If the sum of Lost Earnings and any interest on Lost Earnings
exceeds $100,000, applicants must then re-determine the amount of Lost
Earnings and any interest on Lost Earnings using the same method
discussed above, but substituting the applicable underpayment rates
under section 6621(c)(1) of the Code for the rates previously used
under section 6621(a)(2). These rates also are displayed on EBSA's Web
site and will be updated when necessary.
Applicants either may use the Online Calculator to facilitate the
calculation of these Lost Earnings amounts, as explained below, or
perform the calculation manually. In either case, information
sufficient to verify the correctness of the amounts to be paid to the
plan must be included as part of the VFC Program application.
(b) Restoration of Profits Component
In a limited set of circumstances, Plan Officials are required to
determine Restoration of Profits as a correction amount component.
Under the original VFC Program, Plan Officials generally calculated
Restoration of Profits when a breach involved the use of the Principal
Amount by a fiduciary, plan sponsor or other Plan Official for a
specific purpose resulting in an actual profit that could be
determined. Plan Officials were required to compare this actual profit
to a second amount that assumed that the Principal Amount had earned
interest at a rate defined in section 6621 of the Code. The higher of
these two amounts was defined as Restoration of Profits. Plan Officials
were then required to compare this Restoration of Profits amount to the
Lost Earnings amount and restore the higher amount to the plan.
In an effort to simplify this component of the correction amount,
EBSA is revising the Program to require the calculation of a
Restoration of Profits amount only when the Principal Amount was used
by a fiduciary, plan sponsor or other Plan Official for a specific
purpose such that a profit resulting from the breach is determinable.
EBSA's experience suggests that more commonly, the Principal Amount is
commingled with other funds of the plan sponsor or a fiduciary, so that
a profit from the use of the Principal Amount cannot definitively be
determined.
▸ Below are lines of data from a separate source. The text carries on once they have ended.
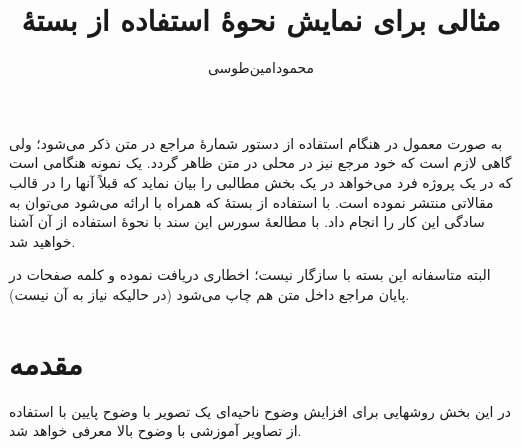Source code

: \documentclass[11pt,a4paper]{article}
\title{مثالی برای نمایش نحوهٔ استفاده از بستهٔ \lr{bibentry}}
\author{محمودامین‌طوسی}\date{}
\begin{document}
\maketitle
به صورت معمول در هنگام استفاده از دستور  شمارهٔ مراجع در متن ذکر می‌شود؛ ولی گاهی لازم است که خود مرجع نیز در محلی در متن ظاهر گردد. یک نمونه هنگامی است که در یک پروژه فرد می‌خواهد در یک بخش مطالبی را بیان نماید که قبلاً آنها را در قالب مقالاتی منتشر نموده است. 
با استفاده از بستهٔ  که همراه با  ارائه می‌شود می‌توان به سادگی این کار را انجام داد.
با مطالعهٔ سورس این سند با نحوهٔ استفاده از آن آشنا خواهید شد. 

البته متاسفانه این بسته با  سازگار نیست؛ اخطاری دریافت نموده و کلمه صفحات در پایان مراجع داخل متن هم چاپ می‌شود (در حالیکه نیاز به آن نیست).

\section{مقدمه}

در این بخش روشهایی برای افزایش وضوح ناحیه‌ای یک تصویر با وضوح پایین با استفاده از تصاویر آموزشی با وضوح بالا معرفی خواهد شد.


\end{document}
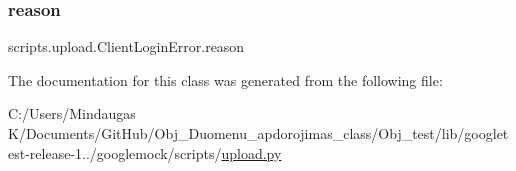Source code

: \subsubsection{\texorpdfstring{reason}{reason}}
{\footnotesize\ttfamily scripts.\+upload.\+Client\+Login\+Error.\+reason}



The documentation for this class was generated from the following file\+:\begin{DoxyCompactItemize}
\item 
C\+:/\+Users/\+Mindaugas K/\+Documents/\+Git\+Hub/\+Obj\+\_\+\+Duomenu\+\_\+apdorojimas\+\_\+class/\+Obj\+\_\+test/lib/googletest-\/release-\/1../googlemock/scripts/\mbox{\hyperlink{_obj__test_2lib_2googletest-release-1_88_81_2googlemock_2scripts_2upload_8py}{upload.\+py}}\end{DoxyCompactItemize}

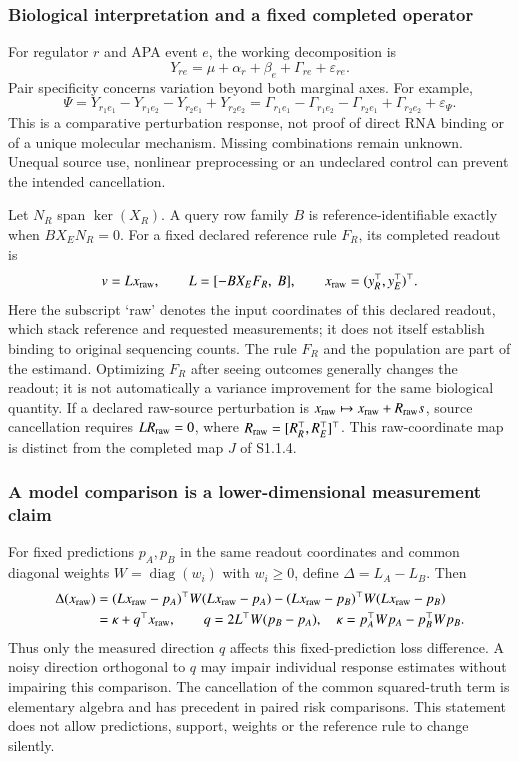 \documentclass[11pt]{article}
\begin{document}
\subsubsection{Biological interpretation and a fixed completed operator}
For regulator $r$ and APA event $e$, the working decomposition is
\[
Y_{re}=\mu+\alpha_r+\beta_e+\Gamma_{re}+\varepsilon_{re}.
\]
Pair specificity concerns variation beyond both marginal axes. For example,
\[
\Psi=Y_{r_1e_1}-Y_{r_1e_2}-Y_{r_2e_1}+Y_{r_2e_2}
=\Gamma_{r_1e_1}-\Gamma_{r_1e_2}-\Gamma_{r_2e_1}+\Gamma_{r_2e_2}+\varepsilon_\Psi.
\]
This is a comparative perturbation response, not proof of direct RNA binding or of a unique molecular mechanism. Missing combinations remain unknown. Unequal source use, nonlinear preprocessing or an undeclared control can prevent the intended cancellation.

Let $N_R$ span $\ker(X_R)$. A query row family $B$ is reference-identifiable exactly when $BX_EN_R=0$. For a fixed declared reference rule $F_R$, its completed readout is
\[
v=Lx_{\rm raw},\qquad L=[-BX_EF_R,\ B],\qquad x_{\rm raw}=(y_R^\top,y_E^\top)^\top.
\]
Here the subscript `raw' denotes the input coordinates of this declared readout, which stack reference and requested measurements; it does not itself establish binding to original sequencing counts. The rule $F_R$ and the population are part of the estimand. Optimizing $F_R$ after seeing outcomes generally changes the readout; it is not automatically a variance improvement for the same biological quantity. If a declared raw-source perturbation is $x_{\rm raw}\mapsto x_{\rm raw}+R_{\rm raw}s$, source cancellation requires $LR_{\rm raw}=0$, where $R_{\rm raw}=[R_R^\top,R_E^\top]^\top$. This raw-coordinate map is distinct from the completed map $J$ of S1.1.4.

\subsubsection{A model comparison is a lower-dimensional measurement claim}
For fixed predictions $p_A,p_B$ in the same readout coordinates and common diagonal weights $W=\operatorname{diag}(w_i)$ with $w_i\geq0$, define $\Delta=L_A-L_B$. Then
\begin{align}
\Delta(x_{\rm raw})&=(Lx_{\rm raw}-p_A)^\top W(Lx_{\rm raw}-p_A)-(Lx_{\rm raw}-p_B)^\top W(Lx_{\rm raw}-p_B)\\
&=\kappa+q^\top x_{\rm raw},\qquad
q=2L^\top W(p_B-p_A),\quad
\kappa=p_A^\top Wp_A-p_B^\top Wp_B.
\label{eq:rawlossclaim}
\end{align}
Thus only the measured direction $q$ affects this fixed-prediction loss difference. A noisy direction orthogonal to $q$ may impair individual response estimates without impairing this comparison. The cancellation of the common squared-truth term is elementary algebra and has precedent in paired risk comparisons. This statement does not allow predictions, support, weights or the reference rule to change silently.
\end{document}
As a consequence, EBSA anticipates that applicants under
the revised Program will be using the simplified Lost Earnings
calculation more frequently than Restoration of Profits.
Under the revised Program, Restoration of Profits is defined to
incorporate two amounts: (i) The amount of profit made on the use of
the Principal Amount, and (ii) if the profit is restored to the plan on
a date later than the date on which the profit was realized (i.e.,
received or determined), the amount of interest earned on such profit
from the date the profit was realized to the date on which the profit
is restored to the plan. Under the original Program, Plan Officials
would have had to calculate and compare two assumed amounts of interest
and then include the greater of these two amounts in Restoration of
Profits.
EBSA is simplifying the determination of Restoration of Profits
under the revised Program to use factors provided under IRS Revenue
Procedure 95-17 in calculating the interest amount. First, applicants
must determine the applicable corporate underpayment rate(s)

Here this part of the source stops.